• _AIM OF THE TASK_
Where in the records does the word "newtheorem" appear? Copy each line that holds it.
RECORDED DATA START
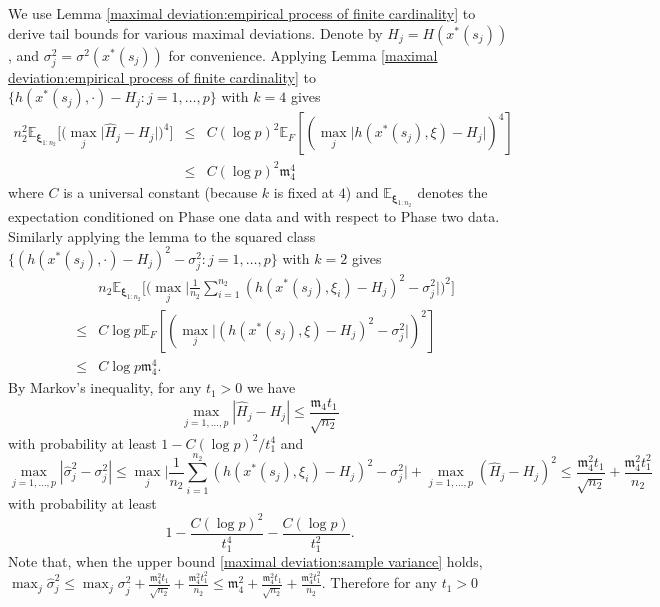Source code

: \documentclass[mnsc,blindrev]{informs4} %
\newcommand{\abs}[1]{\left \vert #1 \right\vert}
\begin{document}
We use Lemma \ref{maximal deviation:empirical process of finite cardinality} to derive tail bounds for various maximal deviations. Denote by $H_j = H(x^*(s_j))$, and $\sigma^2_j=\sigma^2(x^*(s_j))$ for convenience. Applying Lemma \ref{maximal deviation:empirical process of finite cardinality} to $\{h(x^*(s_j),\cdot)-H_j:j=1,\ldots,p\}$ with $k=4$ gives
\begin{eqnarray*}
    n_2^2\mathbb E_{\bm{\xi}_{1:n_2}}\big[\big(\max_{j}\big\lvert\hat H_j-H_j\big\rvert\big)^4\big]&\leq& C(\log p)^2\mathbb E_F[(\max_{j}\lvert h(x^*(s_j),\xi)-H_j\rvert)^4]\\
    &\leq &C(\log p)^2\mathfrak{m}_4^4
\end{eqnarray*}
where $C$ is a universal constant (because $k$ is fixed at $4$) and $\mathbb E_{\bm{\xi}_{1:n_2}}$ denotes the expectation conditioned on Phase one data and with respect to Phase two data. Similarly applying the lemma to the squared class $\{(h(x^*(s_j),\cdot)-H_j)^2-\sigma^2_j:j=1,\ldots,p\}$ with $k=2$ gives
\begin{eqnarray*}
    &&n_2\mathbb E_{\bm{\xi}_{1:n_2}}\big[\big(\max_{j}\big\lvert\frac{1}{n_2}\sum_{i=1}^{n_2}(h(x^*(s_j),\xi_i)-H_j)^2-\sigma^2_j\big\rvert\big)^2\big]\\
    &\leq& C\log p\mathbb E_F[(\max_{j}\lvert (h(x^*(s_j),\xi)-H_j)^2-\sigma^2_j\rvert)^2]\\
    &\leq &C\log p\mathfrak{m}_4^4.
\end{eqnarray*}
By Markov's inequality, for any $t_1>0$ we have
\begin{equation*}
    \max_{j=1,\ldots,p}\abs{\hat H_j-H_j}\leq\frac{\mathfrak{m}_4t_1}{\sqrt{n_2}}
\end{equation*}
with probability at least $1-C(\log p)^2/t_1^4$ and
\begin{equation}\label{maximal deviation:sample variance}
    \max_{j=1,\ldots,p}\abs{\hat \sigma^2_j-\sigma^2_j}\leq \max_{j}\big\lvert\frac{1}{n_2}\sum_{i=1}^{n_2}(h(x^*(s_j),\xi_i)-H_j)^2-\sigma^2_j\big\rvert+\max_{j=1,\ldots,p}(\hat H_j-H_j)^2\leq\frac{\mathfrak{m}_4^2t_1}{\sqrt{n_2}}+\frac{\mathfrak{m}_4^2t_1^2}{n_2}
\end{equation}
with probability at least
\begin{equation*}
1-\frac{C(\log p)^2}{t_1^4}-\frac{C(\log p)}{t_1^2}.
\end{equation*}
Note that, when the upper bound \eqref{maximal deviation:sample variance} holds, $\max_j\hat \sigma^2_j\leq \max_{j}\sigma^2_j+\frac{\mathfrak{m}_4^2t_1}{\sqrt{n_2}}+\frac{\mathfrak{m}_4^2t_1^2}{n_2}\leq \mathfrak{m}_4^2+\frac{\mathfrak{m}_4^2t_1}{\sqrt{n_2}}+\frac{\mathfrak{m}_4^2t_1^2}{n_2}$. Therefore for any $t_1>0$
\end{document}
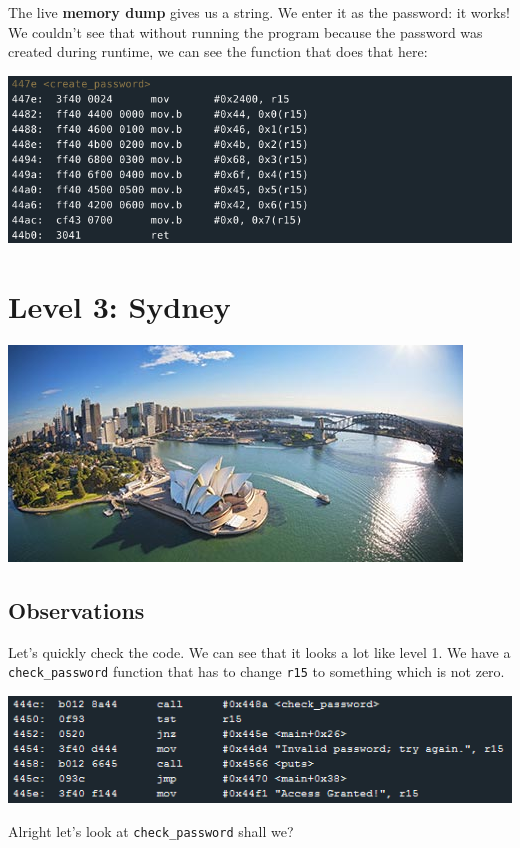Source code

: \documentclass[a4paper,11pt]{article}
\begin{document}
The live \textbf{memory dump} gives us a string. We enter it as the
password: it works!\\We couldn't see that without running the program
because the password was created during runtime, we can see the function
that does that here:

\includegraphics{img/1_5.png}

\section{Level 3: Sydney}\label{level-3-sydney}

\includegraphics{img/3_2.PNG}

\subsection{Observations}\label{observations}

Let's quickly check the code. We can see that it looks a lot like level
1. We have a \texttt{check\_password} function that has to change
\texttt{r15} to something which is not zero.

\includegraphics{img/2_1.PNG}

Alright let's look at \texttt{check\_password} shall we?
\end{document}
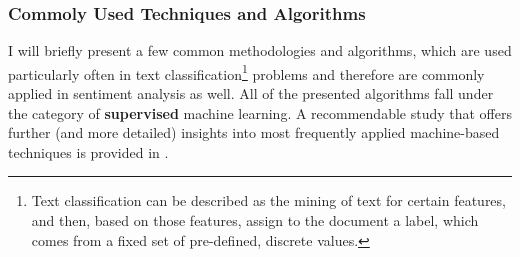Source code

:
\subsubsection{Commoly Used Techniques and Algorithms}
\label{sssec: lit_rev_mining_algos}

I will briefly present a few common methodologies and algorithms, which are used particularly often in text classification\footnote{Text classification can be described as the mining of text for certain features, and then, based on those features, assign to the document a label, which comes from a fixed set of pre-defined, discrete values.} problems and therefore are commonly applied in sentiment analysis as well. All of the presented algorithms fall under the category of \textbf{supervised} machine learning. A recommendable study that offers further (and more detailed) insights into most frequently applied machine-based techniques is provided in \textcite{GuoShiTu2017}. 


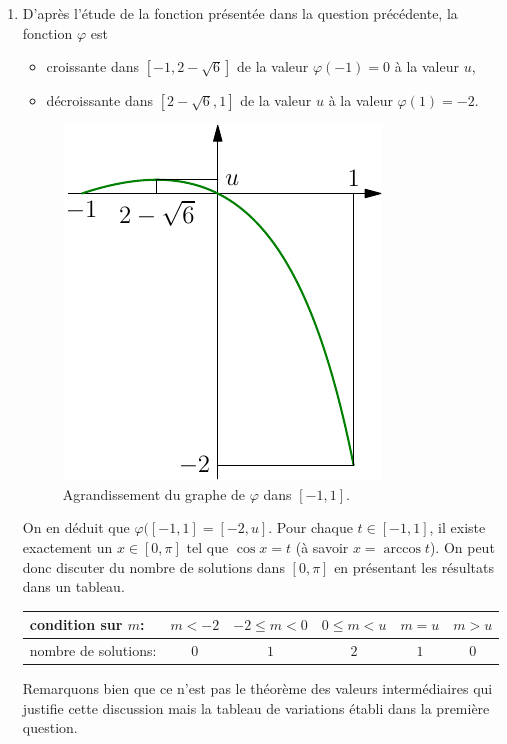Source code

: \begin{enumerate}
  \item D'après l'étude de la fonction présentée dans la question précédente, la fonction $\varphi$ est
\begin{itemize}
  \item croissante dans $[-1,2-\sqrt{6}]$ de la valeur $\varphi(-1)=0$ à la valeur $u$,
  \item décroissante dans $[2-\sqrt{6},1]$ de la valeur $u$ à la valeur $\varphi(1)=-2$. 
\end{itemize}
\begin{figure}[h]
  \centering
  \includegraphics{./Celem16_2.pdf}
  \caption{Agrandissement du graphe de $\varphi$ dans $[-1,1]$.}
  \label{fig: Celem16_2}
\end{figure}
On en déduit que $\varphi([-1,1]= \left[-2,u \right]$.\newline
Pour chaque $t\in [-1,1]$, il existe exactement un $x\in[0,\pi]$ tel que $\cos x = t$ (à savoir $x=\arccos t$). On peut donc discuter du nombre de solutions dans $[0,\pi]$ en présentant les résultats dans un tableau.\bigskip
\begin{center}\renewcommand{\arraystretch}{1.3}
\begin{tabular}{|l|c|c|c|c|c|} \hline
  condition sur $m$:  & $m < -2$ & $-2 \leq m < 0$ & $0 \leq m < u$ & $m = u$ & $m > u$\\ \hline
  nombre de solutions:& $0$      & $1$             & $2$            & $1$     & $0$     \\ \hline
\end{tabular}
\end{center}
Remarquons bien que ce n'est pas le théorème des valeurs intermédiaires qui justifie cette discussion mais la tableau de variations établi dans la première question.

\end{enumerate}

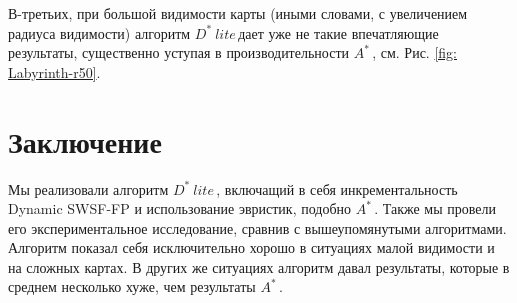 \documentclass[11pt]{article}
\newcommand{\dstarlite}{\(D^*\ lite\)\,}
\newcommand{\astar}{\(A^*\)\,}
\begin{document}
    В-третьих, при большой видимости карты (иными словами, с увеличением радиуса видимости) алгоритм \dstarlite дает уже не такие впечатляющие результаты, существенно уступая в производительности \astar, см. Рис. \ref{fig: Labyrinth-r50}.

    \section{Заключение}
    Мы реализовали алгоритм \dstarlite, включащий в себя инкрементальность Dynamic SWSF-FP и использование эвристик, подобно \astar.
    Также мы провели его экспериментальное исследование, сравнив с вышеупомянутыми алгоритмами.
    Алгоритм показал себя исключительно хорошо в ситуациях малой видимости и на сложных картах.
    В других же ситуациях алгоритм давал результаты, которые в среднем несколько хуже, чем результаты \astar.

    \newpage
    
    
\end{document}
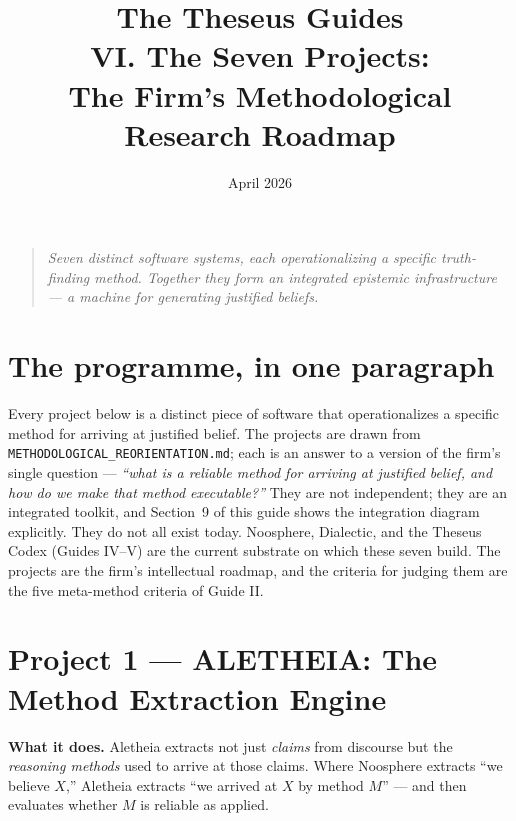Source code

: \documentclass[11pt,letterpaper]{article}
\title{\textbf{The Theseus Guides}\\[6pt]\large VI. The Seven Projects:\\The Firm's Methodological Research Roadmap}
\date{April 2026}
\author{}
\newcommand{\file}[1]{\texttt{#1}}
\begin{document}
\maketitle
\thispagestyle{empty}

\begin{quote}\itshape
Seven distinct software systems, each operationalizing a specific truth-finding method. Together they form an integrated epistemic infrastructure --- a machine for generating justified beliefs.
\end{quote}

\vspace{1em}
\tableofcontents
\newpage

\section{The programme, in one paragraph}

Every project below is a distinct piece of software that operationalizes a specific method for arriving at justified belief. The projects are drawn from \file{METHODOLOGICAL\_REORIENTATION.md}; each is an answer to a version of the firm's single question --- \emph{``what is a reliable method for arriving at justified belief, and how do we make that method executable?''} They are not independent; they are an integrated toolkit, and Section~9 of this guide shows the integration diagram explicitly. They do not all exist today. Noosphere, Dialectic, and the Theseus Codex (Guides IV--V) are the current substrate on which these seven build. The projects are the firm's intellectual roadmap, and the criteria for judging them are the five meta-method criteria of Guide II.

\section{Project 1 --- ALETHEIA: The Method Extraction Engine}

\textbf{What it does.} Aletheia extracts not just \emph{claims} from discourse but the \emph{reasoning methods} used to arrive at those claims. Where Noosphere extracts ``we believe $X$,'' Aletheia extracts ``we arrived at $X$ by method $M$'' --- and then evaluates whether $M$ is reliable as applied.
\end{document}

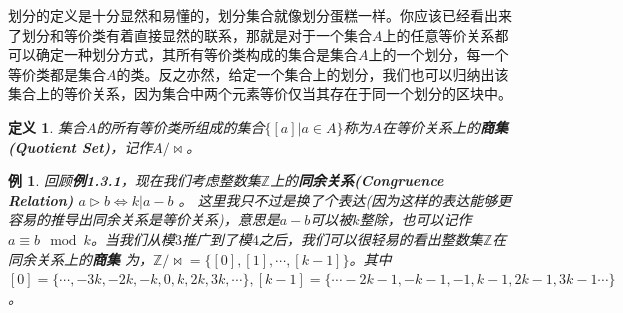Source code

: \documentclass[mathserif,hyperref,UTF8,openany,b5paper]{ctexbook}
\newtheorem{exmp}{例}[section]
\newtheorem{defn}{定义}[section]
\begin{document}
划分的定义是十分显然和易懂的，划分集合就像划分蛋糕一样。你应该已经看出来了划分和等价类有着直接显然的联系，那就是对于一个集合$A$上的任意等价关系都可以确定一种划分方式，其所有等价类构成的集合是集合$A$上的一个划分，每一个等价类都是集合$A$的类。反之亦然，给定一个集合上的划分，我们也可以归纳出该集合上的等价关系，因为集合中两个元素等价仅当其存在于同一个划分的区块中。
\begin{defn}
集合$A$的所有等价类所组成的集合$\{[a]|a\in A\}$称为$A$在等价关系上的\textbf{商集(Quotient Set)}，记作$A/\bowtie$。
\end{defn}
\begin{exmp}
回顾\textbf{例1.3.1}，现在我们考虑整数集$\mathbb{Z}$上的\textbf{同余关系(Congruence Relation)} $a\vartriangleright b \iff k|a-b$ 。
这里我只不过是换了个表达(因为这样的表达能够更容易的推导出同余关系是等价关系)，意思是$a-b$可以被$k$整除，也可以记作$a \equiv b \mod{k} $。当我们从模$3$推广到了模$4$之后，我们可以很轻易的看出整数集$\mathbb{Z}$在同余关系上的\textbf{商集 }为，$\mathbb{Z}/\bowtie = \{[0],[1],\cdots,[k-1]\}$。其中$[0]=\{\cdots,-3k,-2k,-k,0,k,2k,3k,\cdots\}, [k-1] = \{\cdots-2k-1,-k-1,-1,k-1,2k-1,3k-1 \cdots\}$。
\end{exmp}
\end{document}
RECORDED DATA END
• _RESPONSE TO THE TASK_
\newtheorem{exmp}{例}[section]
\newtheorem{defn}{定义}[section]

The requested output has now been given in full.